§ EXERCISE DESCRIPTION: Your response should consist solely of the lines from the one containing "### 2️⃣ **完整模組鏈路整合**" through the final line of the entries, repeated exactly.

*** ENTRIES SHOWN ***

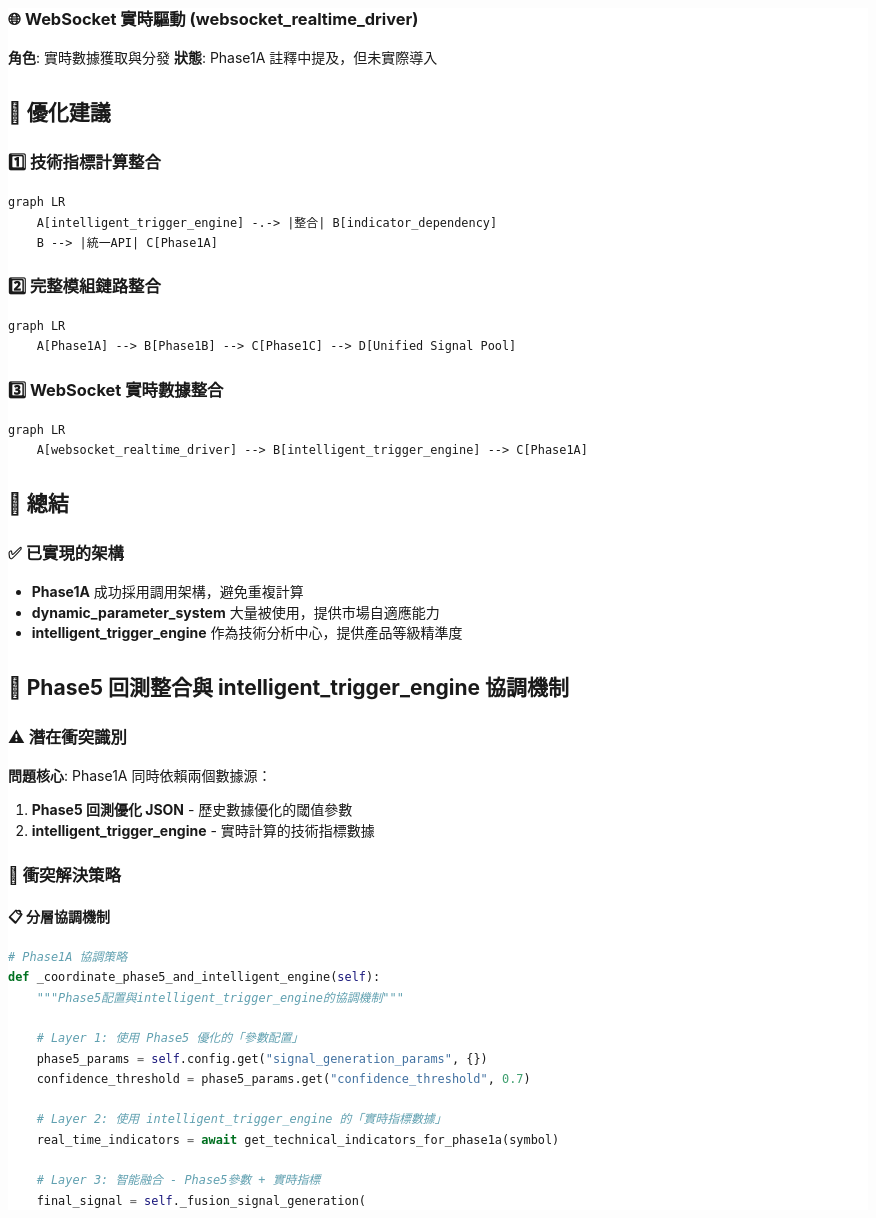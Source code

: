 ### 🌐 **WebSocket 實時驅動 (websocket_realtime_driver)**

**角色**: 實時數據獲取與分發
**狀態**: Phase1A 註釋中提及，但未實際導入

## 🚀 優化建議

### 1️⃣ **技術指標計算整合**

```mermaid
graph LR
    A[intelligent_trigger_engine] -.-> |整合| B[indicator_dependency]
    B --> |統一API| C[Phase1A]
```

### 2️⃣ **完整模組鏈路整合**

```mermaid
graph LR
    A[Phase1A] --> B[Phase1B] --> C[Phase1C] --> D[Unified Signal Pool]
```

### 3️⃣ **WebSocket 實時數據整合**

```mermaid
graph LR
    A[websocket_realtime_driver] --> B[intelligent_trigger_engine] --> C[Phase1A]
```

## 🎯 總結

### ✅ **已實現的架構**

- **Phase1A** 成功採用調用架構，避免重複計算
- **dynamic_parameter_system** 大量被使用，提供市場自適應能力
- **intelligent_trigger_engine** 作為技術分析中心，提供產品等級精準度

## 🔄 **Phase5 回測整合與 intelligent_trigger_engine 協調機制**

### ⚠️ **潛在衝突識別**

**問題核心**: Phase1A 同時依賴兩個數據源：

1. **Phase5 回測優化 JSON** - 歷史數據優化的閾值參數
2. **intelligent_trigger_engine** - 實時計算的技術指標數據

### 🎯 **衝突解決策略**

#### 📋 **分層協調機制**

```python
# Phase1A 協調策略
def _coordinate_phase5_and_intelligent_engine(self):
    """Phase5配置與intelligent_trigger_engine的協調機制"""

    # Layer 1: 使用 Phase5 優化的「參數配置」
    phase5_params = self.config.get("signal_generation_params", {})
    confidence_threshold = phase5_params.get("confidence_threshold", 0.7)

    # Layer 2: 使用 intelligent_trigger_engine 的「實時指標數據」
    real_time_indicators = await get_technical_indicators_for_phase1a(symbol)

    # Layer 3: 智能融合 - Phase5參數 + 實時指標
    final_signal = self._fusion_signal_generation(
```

*** End of ENTRIES SHOWN ***

§ WRITTEN REPLY:
### 2️⃣ **完整模組鏈路整合**

```mermaid
graph LR
    A[Phase1A] --> B[Phase1B] --> C[Phase1C] --> D[Unified Signal Pool]
```

### 3️⃣ **WebSocket 實時數據整合**

```mermaid
graph LR
    A[websocket_realtime_driver] --> B[intelligent_trigger_engine] --> C[Phase1A]
```

## 🎯 總結

### ✅ **已實現的架構**

- **Phase1A** 成功採用調用架構，避免重複計算
- **dynamic_parameter_system** 大量被使用，提供市場自適應能力
- **intelligent_trigger_engine** 作為技術分析中心，提供產品等級精準度

## 🔄 **Phase5 回測整合與 intelligent_trigger_engine 協調機制**

### ⚠️ **潛在衝突識別**

**問題核心**: Phase1A 同時依賴兩個數據源：

1. **Phase5 回測優化 JSON** - 歷史數據優化的閾值參數
2. **intelligent_trigger_engine** - 實時計算的技術指標數據

### 🎯 **衝突解決策略**

#### 📋 **分層協調機制**

```python
# Phase1A 協調策略
def _coordinate_phase5_and_intelligent_engine(self):
    """Phase5配置與intelligent_trigger_engine的協調機制"""

    # Layer 1: 使用 Phase5 優化的「參數配置」
    phase5_params = self.config.get("signal_generation_params", {})
    confidence_threshold = phase5_params.get("confidence_threshold", 0.7)

    # Layer 2: 使用 intelligent_trigger_engine 的「實時指標數據」
    real_time_indicators = await get_technical_indicators_for_phase1a(symbol)

    # Layer 3: 智能融合 - Phase5參數 + 實時指標
    final_signal = self._fusion_signal_generation(
```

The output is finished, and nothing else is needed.